Various market indicators indicate that the U.S. stock market will face difficulties during President Trump's term, with the potential for a negative real annual ROI over the next four years.
The newly elected president of the USA, Trump, may face a stock market that is overestimated more than on any other inauguration day in American history on his first day in office.
Trump is known for viewing the stock market as a barometer of his success; therefore, if the market's performance over the next four years is only in line with historical averages, then there is a lot of work to be done.
The following table lists some valuation indicators that have a good track record in predicting the US stock market, capable of forecasting the 10-year expected returns, and they also have a considerable record in predicting 4-year returns. On average, these indicators show that from now until the inauguration day in January 2029, the return on the US stocks may barely keep up with inflation.
Among the indicators in the table, the one with the most significant predictive capability for the four-year return is the stock allocation of the average American household.
The following graph indicates the position of this indicator on each presidential inauguration day since 1952, as well as the inflation-adjusted total return of the stock market over the subsequent four years.
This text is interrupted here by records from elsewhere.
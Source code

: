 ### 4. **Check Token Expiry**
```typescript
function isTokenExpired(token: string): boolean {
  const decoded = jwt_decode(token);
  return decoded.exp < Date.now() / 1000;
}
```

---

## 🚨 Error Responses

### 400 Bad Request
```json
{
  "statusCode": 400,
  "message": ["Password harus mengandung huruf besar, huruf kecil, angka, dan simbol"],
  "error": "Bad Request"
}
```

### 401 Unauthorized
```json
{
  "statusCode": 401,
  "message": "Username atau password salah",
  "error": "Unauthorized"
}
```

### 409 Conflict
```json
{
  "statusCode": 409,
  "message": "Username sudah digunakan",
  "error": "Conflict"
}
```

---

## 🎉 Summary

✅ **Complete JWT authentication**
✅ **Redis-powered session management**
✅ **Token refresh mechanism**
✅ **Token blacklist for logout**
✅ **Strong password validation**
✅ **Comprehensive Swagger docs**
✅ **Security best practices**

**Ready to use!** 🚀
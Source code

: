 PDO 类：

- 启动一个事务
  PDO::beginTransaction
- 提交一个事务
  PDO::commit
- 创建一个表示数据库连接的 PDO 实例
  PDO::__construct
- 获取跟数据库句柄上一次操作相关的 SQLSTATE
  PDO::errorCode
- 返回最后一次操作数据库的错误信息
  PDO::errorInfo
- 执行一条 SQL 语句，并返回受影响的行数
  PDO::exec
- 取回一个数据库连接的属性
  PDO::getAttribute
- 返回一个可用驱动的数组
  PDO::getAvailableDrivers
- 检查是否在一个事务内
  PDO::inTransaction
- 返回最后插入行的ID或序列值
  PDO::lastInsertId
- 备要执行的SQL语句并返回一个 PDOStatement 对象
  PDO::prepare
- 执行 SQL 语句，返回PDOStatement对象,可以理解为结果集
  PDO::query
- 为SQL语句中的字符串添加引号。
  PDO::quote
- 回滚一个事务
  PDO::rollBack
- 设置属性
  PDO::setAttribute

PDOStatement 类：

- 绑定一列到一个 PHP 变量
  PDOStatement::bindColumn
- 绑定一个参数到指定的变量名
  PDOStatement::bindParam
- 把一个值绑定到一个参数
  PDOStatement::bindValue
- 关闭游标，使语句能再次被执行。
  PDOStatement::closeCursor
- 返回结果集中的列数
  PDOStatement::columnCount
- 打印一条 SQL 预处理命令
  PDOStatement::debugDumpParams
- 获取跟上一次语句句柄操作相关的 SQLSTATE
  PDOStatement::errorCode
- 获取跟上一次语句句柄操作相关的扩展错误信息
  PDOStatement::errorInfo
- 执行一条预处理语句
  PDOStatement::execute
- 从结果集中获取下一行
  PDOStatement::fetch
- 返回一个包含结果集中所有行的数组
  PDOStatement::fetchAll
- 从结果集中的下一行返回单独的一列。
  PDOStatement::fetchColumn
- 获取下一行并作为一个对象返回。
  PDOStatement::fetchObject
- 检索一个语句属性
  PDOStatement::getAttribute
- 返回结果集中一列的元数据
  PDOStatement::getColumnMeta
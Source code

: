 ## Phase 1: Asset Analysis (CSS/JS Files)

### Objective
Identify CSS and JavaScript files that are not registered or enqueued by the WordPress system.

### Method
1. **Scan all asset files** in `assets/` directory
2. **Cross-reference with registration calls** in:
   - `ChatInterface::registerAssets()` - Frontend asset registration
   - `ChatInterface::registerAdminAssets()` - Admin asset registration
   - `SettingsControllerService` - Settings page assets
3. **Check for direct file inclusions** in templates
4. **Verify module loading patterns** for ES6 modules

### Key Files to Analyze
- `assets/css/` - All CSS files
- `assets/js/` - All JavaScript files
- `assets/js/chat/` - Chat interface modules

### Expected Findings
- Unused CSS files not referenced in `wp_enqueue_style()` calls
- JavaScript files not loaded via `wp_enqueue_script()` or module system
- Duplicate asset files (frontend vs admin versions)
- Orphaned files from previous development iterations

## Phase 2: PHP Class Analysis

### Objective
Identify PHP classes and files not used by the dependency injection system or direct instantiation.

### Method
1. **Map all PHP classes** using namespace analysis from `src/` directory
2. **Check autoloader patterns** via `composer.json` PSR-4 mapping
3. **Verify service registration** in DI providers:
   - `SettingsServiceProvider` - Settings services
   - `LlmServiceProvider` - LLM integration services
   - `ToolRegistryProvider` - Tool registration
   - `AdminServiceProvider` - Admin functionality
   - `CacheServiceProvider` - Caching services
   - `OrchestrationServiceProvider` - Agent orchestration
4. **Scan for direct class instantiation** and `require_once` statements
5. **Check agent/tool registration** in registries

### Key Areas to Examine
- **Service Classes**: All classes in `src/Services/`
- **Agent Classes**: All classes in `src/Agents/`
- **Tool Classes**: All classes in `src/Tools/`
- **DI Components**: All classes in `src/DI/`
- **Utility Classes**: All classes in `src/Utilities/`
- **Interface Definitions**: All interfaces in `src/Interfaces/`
The downward sloping red line indicates that a higher average household stock allocation is associated with lower subsequent four-year stock market returns.
The vertical green line in the chart represents the current level of average household Stocks allocation—51.8%, compared to 48.3% at the beginning of 2024. The inference from the trendlines in the chart indicates that the actual annualized ROI of US Stocks over the next four years is -1.5%.
However, as shown in the figure, despite the data showing a significant downward trend statistically, there is still a lot of noise. The last time household Stock allocation reached a historical high on the day of the presidential inauguration was in 2020, but since then, the inflation-adjusted annualized total return of the S&P 500 Index has reached 9.3%, higher than the average actual return of 7.2% since 1952.
Even so, it can be fairly said that the valuation trends over the next four years will not favor Stocks. The first table has shown the position of valuation Indicators now relative to their distribution in three different historical periods, namely since 2000, 1970, and 1950. A reading of 100% is the most Put, and almost all readings are above 90%, with many at 100%.